To determine the effect of CCDC6 silencing on cell survival upon etoposide-mediated genotoxic stress, the apoptotic cells were determined by Po-PRO and 7-AAD double stains. As depicted in Figure 3C , CCDC6 knock down resulted in a significant decrease of cell survival at 24 hours post etoposide treatment whereas the survival of control cells remained unaffected upon etoposide exposure. The difference between control and CCDC6 knock down cells remained significant at 48 hours, while at 72 hours it was eliminated, as expected, due to the etoposide toxicity. As cells lacking proper S phase checkpoint regulation, accumulate DNA damage and eventually die, these observations support the necessity of CCDC6 for the proper function of the intra-S phase checkpoint control.

CCDC6 knockdown increases susceptibility to UV-induced DNA damage

To further investigate the contribution of CCDC6 to intra-S phase cell cycle checkpoint, we applied genotoxic stress using UV irradiation. Previous studies have shown that UV exposure leads to the activation of an intra-S phase checkpoint that senses double strand brakes (DSB) and triggers a signaling cascade of cellular repair.
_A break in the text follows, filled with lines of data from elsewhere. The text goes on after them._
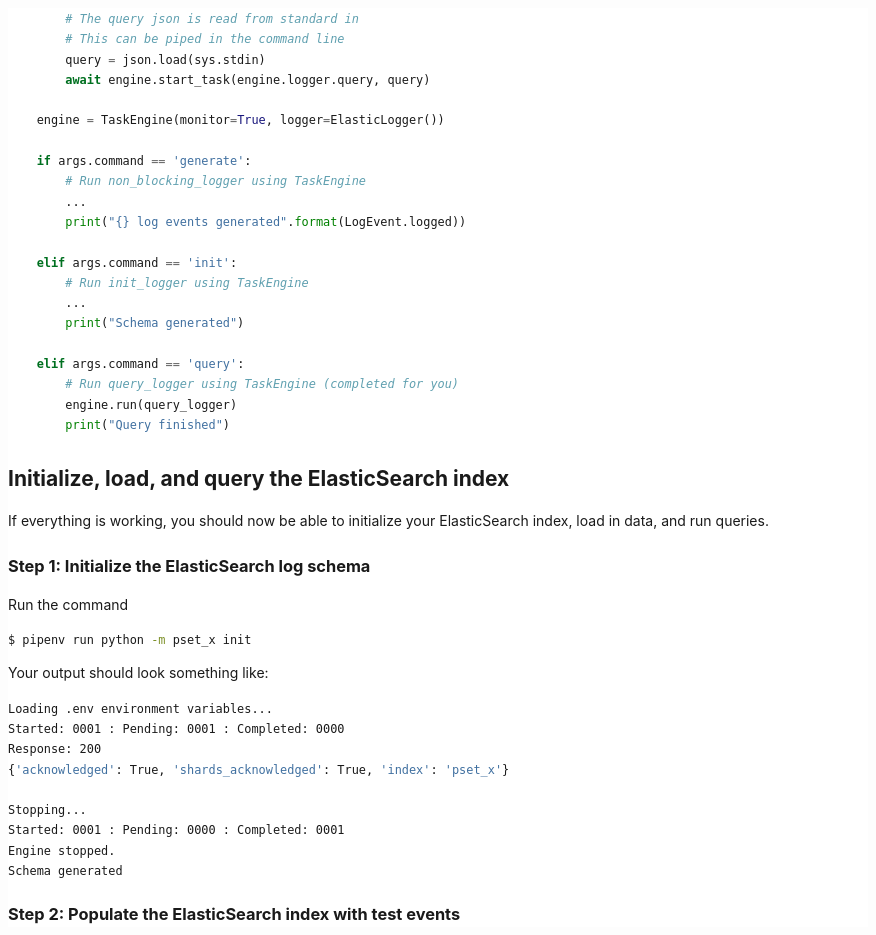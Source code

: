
 ```python
        # The query json is read from standard in
        # This can be piped in the command line
        query = json.load(sys.stdin)
        await engine.start_task(engine.logger.query, query)

    engine = TaskEngine(monitor=True, logger=ElasticLogger())

    if args.command == 'generate':
        # Run non_blocking_logger using TaskEngine
        ...
        print("{} log events generated".format(LogEvent.logged))

    elif args.command == 'init':
        # Run init_logger using TaskEngine
        ...
        print("Schema generated")

    elif args.command == 'query':
        # Run query_logger using TaskEngine (completed for you)
        engine.run(query_logger)
        print("Query finished")

```


## Initialize, load, and query the ElasticSearch index

If everything is working, you should now be able to initialize your
ElasticSearch index, load in data, and run queries.


### Step 1: Initialize the ElasticSearch log schema

Run the command

```bash
$ pipenv run python -m pset_x init
```

Your output should look something like:

```bash
Loading .env environment variables...
Started: 0001 : Pending: 0001 : Completed: 0000
Response: 200
{'acknowledged': True, 'shards_acknowledged': True, 'index': 'pset_x'}

Stopping...
Started: 0001 : Pending: 0000 : Completed: 0001
Engine stopped.
Schema generated
```

### Step 2: Populate the ElasticSearch index with test events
The expected impact on the cell cycle profile is a delay of completion of S phase leading to transient accumulation in S phase. DNA damage beyond repair capacity results in G2 arrest, cell death or senescence [19]; [20]. In this context, we treated HCT116 and HeLa cells with UV-C in a DSB inducing dosage 0,002 J/cm2 and followed cell cycle progression with and without CCDC6 knock down. As expected, UV exposure of mock-transduced cells resulted in an increased population of cells in the G1 and S phase ( Figure 4A ). In contrast, upon shRNA-mediated CCDC6 knock down the cells did not accumulate in G1/S phase but continued cycling and entered G2 prematurely, suggesting that the UV-induced intra-S-phase checkpoint was impaired.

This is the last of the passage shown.